Primary findings of U.S. scale trials

Trial

Primary findings

Georgetown Lung Screening, Tobacco, and Health (LSTH) trial[120]

In this randomized trial of 818 participants, those who received the intensive (8 telephone counseling sessions with 8 wk of nicotine patch) vs. minimal (3 telephone counseling sessions with 2 wk of nicotine patch) intervention had a higher self-reported quit rate at 3 mo (14.3 vs. 7.9%), but not at 6 or 12 mo

Optimizing Lung Screening Intervention (OaSIS) trial[121]

This effectiveness-implementation cluster randomized trial of 26 radiology facilities across 20 U.S. states found that average tobacco cessation increased from 0% at baseline to 13% at 6 mo but did not differ by trial group (intervention vs. usual care) at any measured timepoint (14 d, 3 mo, and 6 mo)

Program for Lung Cancer Screening and Tobacco Cessation (PLUTO) trial[122]

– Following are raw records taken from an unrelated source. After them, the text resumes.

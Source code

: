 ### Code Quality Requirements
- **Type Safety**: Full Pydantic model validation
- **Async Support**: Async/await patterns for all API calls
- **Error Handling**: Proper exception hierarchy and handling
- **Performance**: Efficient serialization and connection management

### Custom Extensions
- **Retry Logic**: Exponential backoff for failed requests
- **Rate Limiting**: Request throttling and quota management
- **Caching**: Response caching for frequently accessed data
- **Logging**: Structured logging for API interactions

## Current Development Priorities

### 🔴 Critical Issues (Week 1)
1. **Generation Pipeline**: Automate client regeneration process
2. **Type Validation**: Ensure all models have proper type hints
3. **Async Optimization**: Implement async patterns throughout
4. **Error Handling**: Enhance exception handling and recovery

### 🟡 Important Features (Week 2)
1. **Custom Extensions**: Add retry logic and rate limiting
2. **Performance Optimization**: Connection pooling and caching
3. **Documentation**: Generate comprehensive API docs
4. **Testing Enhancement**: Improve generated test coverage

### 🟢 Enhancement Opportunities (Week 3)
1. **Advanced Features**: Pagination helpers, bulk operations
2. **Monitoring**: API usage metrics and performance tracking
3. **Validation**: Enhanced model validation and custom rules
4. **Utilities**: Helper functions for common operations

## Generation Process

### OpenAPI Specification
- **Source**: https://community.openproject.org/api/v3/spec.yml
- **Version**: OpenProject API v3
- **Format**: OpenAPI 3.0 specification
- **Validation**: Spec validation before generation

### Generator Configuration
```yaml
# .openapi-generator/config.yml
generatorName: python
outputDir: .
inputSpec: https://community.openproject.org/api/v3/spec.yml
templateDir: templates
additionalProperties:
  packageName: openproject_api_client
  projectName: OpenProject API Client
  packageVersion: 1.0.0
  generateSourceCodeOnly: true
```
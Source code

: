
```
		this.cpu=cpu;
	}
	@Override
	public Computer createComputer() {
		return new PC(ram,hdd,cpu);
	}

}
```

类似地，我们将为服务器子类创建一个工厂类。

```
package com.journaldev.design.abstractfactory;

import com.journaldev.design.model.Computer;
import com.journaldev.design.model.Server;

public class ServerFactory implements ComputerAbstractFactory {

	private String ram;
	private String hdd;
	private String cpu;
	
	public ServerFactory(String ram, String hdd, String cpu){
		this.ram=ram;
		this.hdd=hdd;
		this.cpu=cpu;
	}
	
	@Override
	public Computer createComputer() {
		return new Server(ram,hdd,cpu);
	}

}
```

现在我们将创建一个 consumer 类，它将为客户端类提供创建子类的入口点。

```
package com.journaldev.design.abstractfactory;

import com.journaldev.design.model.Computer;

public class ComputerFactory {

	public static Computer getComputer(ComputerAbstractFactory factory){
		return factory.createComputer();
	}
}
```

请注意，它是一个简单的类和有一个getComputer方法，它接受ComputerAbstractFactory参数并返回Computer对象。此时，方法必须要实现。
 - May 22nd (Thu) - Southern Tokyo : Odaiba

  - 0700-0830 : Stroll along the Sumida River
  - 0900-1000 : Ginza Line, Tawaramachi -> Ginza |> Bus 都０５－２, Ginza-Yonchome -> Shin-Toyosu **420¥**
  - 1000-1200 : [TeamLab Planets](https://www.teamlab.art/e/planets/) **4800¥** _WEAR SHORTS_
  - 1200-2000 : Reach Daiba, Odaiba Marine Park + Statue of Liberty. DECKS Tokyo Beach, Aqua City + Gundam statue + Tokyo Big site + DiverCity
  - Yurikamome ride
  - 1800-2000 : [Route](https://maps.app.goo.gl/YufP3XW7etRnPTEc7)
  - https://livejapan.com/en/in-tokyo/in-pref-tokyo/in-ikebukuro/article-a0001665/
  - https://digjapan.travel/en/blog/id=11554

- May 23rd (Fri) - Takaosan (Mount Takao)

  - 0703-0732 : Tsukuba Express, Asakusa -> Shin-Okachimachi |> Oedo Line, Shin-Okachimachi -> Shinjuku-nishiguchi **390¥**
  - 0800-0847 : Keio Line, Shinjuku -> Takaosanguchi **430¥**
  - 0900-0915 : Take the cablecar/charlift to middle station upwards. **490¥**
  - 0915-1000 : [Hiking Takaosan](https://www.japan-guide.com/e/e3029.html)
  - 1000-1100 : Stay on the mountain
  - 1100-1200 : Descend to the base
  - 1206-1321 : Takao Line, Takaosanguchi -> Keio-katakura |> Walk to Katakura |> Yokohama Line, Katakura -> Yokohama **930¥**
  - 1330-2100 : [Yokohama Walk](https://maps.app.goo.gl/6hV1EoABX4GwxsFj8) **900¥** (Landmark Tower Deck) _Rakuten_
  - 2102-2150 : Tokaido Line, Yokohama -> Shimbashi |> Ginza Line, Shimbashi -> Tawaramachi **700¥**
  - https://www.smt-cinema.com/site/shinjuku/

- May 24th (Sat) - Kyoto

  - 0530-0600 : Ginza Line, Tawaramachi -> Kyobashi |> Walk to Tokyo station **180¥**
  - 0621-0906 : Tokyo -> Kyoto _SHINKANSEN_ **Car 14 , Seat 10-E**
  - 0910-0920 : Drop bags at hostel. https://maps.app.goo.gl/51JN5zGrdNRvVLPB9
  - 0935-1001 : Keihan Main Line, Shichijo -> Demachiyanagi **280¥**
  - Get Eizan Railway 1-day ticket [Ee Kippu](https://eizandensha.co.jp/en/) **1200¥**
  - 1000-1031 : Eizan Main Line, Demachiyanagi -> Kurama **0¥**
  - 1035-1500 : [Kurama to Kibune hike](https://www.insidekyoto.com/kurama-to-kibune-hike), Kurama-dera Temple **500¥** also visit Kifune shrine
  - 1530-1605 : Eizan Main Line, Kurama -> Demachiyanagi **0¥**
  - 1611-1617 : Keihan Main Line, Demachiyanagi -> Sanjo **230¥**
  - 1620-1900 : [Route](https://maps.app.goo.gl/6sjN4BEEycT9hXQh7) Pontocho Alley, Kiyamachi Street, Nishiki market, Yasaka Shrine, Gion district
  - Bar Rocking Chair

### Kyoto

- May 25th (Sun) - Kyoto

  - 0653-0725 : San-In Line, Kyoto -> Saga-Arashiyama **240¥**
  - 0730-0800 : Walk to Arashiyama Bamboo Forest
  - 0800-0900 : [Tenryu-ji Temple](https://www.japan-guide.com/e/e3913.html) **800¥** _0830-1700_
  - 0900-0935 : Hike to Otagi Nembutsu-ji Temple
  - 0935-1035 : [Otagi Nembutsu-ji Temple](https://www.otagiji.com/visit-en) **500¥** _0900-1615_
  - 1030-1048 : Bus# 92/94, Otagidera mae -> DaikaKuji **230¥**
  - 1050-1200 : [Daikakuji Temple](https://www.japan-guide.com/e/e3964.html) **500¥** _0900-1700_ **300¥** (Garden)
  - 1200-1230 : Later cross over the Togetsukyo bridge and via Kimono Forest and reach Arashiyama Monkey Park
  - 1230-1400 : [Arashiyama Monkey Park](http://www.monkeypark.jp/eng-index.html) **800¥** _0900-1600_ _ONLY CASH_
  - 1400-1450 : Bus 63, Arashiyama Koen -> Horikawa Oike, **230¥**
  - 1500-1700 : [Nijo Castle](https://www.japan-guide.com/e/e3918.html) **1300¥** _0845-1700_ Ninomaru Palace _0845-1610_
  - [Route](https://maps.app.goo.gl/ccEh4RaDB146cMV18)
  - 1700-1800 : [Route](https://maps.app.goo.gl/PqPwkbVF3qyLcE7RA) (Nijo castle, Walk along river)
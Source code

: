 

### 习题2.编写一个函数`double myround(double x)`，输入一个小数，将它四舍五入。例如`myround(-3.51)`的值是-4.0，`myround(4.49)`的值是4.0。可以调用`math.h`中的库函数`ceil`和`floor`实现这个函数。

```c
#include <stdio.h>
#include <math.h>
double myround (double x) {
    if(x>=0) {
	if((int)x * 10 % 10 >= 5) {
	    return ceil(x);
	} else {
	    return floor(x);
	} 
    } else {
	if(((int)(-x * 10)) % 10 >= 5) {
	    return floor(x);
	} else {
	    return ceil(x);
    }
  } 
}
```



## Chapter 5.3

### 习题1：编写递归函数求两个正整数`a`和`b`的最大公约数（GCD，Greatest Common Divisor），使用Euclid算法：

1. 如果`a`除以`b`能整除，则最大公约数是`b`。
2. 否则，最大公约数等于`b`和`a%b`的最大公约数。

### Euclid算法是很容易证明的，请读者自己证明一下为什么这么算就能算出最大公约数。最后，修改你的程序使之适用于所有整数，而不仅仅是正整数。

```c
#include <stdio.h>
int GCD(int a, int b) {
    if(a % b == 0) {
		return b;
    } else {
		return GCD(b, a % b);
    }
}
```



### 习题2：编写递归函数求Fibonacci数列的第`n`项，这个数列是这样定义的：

This adaptive sequential, multiple assignment randomized trial enrolling 636 screen-eligible adults who smoked daily from three large health systems found that adding a prescription medication therapy management referral to a tobacco longitudinal care (TLC) program (involving intensive telephone coaching and combination NRT for 1 y with at least monthly contact) did not improve smoking abstinence at 18 mo among those who did not respond to early treatment. In addition, the deintensification of TLC to quarterly contact among those who responded to early treatment had an unfavorable effect on smoking abstinence

Personalized Intervention Program: Tobacco Treatment for Patients at Risk for Lung Cancer (PIP) trial[123]

This two-phase, sequential, randomized controlled trial enrolling 188 patients found no difference in smoking abstinence at 8 wk, comparing standard of care (5 in-person counseling sessions and 8 wk of nicotine patch) plus gain-framed messaging vs. standard of care alone. Additionally, participants randomized to receive vs. not receive feedback on smoking-related biomarkers reported a similar daily number of cigarettes smoked at 6 mo

Screen ASSIST (aiding screening support in stopping tobacco) trial[124] [125]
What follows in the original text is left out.